Reforma da Lei Rouanet proposta pelo governo federal provoca debate sobre o financiamento da cultura no País, tanto da parte do setor público quanto do privado
O Brasil volta a discutir a política de incentivo à cultura colocando o mecanismo de renúncia fiscal no centro dos debates. Tanto em nível federal quanto na maioria de Estados e municípios, a renúncia fiscal é o principal mecanismo que financia as diversas manifestações artísticas do País. O instrumento consiste em compensar com abatimento de imposto as empresas que patrocinam projetos culturais. Por trás do debate da renúncia, a grande questão que se estabelece é qual o melhor modelo de financiamento público à cultura.
Especialistas ouvidos afirmam que os debates travados em nível federal acabam servindo de baliza ao que se faz nos Estados e municípios. Primeiro porque o modelo de incentivo federal tem sido “copiado” por secretarias da área. Goiás, por exemplo, discute neste momento a reforma de sua lei estadual de fomento cultural (Lei Goyazes), cuja ineficiência na ajuda aos artistas levou a Agência Goiana de Cultura Pedro Ludovico Teixeira (Agepel) a montar grupos de trabalho para sugerir mudanças. Depois porque o próprio governo federal parece disposto, na reforma proposta, a partilhar os recursos com os governos regionais.

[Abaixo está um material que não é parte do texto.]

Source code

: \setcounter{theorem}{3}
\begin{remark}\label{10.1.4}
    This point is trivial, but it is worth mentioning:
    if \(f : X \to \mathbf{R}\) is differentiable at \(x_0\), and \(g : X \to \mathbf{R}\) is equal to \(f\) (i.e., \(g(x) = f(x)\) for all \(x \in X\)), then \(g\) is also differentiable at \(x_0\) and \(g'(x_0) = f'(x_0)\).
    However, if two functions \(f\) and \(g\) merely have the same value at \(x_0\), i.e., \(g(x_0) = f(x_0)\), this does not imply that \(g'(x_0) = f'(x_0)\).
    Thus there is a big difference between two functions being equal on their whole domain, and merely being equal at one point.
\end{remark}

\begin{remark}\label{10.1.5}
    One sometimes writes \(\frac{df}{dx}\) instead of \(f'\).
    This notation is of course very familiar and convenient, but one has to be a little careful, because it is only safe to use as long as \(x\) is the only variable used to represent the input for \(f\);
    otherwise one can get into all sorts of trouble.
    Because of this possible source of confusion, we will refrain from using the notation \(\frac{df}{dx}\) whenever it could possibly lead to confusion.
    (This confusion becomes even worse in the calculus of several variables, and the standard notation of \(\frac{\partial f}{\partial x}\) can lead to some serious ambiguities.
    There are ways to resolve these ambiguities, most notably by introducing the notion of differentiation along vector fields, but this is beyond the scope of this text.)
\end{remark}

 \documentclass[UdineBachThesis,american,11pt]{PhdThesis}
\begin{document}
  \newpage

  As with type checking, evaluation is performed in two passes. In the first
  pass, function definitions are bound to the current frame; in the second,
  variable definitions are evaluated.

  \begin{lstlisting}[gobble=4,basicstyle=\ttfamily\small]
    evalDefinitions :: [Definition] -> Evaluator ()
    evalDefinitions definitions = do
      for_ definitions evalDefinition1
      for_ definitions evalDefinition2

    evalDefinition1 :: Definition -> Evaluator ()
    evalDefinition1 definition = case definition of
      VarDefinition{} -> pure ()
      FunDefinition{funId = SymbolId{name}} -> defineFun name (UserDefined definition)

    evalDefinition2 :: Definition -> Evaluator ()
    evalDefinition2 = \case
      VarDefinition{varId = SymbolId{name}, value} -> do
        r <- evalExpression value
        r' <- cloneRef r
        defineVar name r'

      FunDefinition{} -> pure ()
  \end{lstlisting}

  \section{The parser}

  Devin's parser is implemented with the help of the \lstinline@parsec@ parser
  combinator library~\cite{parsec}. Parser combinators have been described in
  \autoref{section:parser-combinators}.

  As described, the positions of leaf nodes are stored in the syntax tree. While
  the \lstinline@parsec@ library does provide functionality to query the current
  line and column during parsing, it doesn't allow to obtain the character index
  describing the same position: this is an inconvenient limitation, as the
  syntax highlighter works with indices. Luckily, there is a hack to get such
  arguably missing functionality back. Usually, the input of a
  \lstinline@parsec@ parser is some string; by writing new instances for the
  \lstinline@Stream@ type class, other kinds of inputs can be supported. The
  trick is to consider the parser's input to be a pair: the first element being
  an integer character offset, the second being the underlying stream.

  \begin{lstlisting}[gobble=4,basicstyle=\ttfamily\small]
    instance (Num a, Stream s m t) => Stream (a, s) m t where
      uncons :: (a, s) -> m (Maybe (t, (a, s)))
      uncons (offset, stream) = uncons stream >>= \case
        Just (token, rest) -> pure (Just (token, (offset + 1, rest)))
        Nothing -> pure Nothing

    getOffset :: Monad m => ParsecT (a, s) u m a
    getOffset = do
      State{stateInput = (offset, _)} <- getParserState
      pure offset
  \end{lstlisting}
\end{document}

A ideia, colhida durante o período de consulta pública à proposta, é de dividir o bolo do Fundo Nacional de Cultura em cerca de 50% com Estados e municípios. A informação foi confirmada à imprensa pelo secretário executivo do Ministério da Cultura (MinC), Alfredo Manevy, mas em entrevista ao POPULAR, o secretário de Fomento e Incentivo à Cultura da pasta, Roberto Nascimento, preferiu não endossá-la.
“Todas as propostas ainda estão sendo estudadas para integrar ou não o texto oficial que será enviado ao Congresso. Eu prefiro não me pronunciar a esse respeito ainda”, diz , acrescentando que o MinC não tem uma data exata para remeter a proposta da reforma da Lei Rouanet ao Congresso Nacional.
Alterações
Dentre os principais pontos da proposta do MinC estão a ampliação do teto de percentual de renúncia fiscal (confira na página 7 quadro com as propostas). Além dos atuais 30% e 100% possíveis de abatimento do valor do investimento, outras quatro faixas seriam estipuladas: 60%, 70%, 80% e 90%.

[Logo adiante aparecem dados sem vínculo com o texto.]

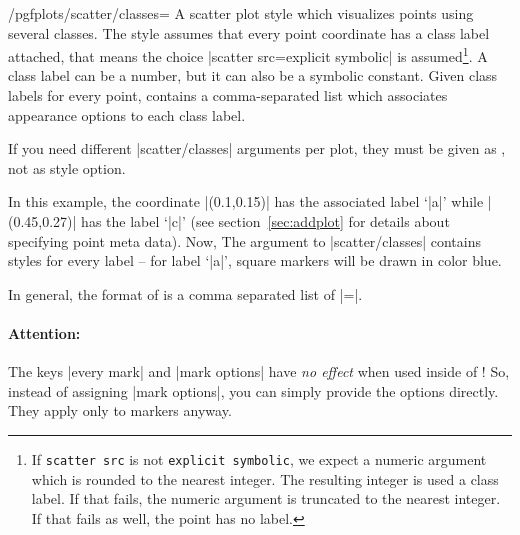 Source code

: \label{pgfplots:scatterclasses}
\begin{stylekey}{/pgfplots/scatter/classes=}
	A scatter plot style which visualizes points using several classes. The style assumes that every point coordinate has a class label attached, that means the choice |scatter src=explicit symbolic| is assumed\footnote{If \texttt{scatter src} is not \texttt{explicit symbolic}, we expect a numeric argument which is rounded to the nearest integer. The resulting integer is used a class label. If that fails, the numeric argument is truncated to the nearest integer. If that fails as well, the point has no label.}. A class label can be a number, but it can also be a symbolic constant. Given class labels for every point,  contains a comma-separated list which associates appearance options to each class label.

	If you need different |scatter/classes| arguments per plot, they must be given as , not as style option.
\begin{codeexample}[]
\end{codeexample}
In this example, the coordinate |(0.1,0.15)| has the associated label `|a|' while |(0.45,0.27)| has the label `|c|' (see section~\ref{sec:addplot} for details about specifying point meta data). Now, The argument to |scatter/classes| contains styles for every label -- for label `|a|', square markers will be drawn in color blue. 

In general, the format of  is a comma separated list of |=|.

\paragraph{Attention:} The keys |every mark| and |mark options| have \emph{no effect} when used inside of ! So, instead of assigning |mark options|, you can simply provide the options directly. They apply only to markers anyway.
\end{stylekey}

O argumento do MinC para a alteração é fazer com que aumente o percentual de dinheiro próprio das empresas nos projetos. “Hoje, de cada R$ 10 investido na cultura, apenas R$ 1 é de fato investimento privado. Isso é uma perversão do modelo que já dura 18 anos. Nunca fomos contra a renúncia fiscal, somos contra é o pseudofinanciamento privado, esse tipo de parceria não interessa ao governo. Achamos que a proporção de renúncia fiscal deve estar de acordo com o interesse público”, afirma Nascimento, em referência às críticas que a proposta tem sofrido.

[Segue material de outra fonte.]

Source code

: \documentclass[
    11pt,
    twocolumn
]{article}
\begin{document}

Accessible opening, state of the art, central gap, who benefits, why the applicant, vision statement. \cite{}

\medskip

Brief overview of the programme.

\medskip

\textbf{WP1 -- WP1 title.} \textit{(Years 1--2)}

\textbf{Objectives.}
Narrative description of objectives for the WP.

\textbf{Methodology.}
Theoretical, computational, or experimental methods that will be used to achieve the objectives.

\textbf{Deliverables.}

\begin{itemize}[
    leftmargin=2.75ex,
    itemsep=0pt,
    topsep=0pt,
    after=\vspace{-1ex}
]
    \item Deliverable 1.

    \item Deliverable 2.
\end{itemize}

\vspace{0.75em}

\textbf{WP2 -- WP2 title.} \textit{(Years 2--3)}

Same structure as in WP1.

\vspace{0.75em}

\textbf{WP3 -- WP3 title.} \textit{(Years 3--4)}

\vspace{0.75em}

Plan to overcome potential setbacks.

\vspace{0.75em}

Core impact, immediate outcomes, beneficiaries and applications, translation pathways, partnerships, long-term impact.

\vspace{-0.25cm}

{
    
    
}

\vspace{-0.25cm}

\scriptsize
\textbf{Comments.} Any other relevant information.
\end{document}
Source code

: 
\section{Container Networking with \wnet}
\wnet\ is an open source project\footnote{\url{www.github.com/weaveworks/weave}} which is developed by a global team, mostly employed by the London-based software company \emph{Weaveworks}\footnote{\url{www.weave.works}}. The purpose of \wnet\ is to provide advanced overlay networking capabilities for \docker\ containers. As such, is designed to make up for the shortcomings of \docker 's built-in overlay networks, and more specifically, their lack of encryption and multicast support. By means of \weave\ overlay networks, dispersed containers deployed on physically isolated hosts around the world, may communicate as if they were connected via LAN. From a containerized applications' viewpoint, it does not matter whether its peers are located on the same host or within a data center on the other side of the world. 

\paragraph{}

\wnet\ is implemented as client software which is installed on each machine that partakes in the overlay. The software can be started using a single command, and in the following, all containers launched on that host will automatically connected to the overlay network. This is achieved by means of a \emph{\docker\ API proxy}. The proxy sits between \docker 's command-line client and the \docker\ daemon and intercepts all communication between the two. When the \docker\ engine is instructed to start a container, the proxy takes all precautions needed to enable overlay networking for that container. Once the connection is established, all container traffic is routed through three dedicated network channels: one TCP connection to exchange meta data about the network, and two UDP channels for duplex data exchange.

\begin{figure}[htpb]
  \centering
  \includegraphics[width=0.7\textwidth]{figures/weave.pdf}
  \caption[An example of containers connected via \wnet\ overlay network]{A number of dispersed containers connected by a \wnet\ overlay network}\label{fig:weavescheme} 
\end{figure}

Os principais ataques apontam para um suposto esvaziamento do mecanismo com a mudança proposta pelo ministério e o provável fim de um instrumento que hoje praticamente garante o giro de 80% do mercado nacional no setor. Para Leonardo Brant, a medida é “desestimuladora”.
“Na medida em que você dilui a possibilidade de renúncia em mais faixas, você está desestimulando o uso do mecanismo”, observa Brant, criador do Instituto Pensarte, entidade cultural sediada em São Paulo cuja vice-presidência é ocupada pelo artista plástico e produtor goiano PX Silveira.
Para Brant, a premissa da proposta do MinC está “equivocada” ao jogar a culpa dos desvios da lei na conta das empresas e protelar a tomada de decisão sobre as responsabilidades do Estado na questão. “Se há distorção, ela não advém das empresas e sim do Estado que não põe dinheiro dele na cultura. O ministro Weffort (Francisco Weffort, ex-ministro do governo Fernando Henrique Cardoso) publicou uma vez uma cartilha dizendo que patrocínio cultural seria o melhor instrumento de comunicação de marca para as empresas e iria ativar um setor importante da sociedade. O atual ministro (Juca Ferreira) discorda disso, mas não consegue propor nada melhor no lugar”, ataca Brant, acrescentando, com ironia, que o orçamento da Fundação Nacional de Artes (Funarte) “agora vai se equiparar a um Itaú” (referência à suplementação orçamentária do órgão, que subiu de R$ 18,4 milhões para R$ 35 milhões, valor que o Itaú gasta por ano com seu instituto cultural).
A ironia remete a um pronunciamento do presidente Lula, que criticou o Itaú por financiar seu instituto com renúncia fiscal. O orçamento total do MinC para este ano é de pouco mais de R$ 1 bilhão, dos quais 68% (R$ 745,5 milhões) já foram executados.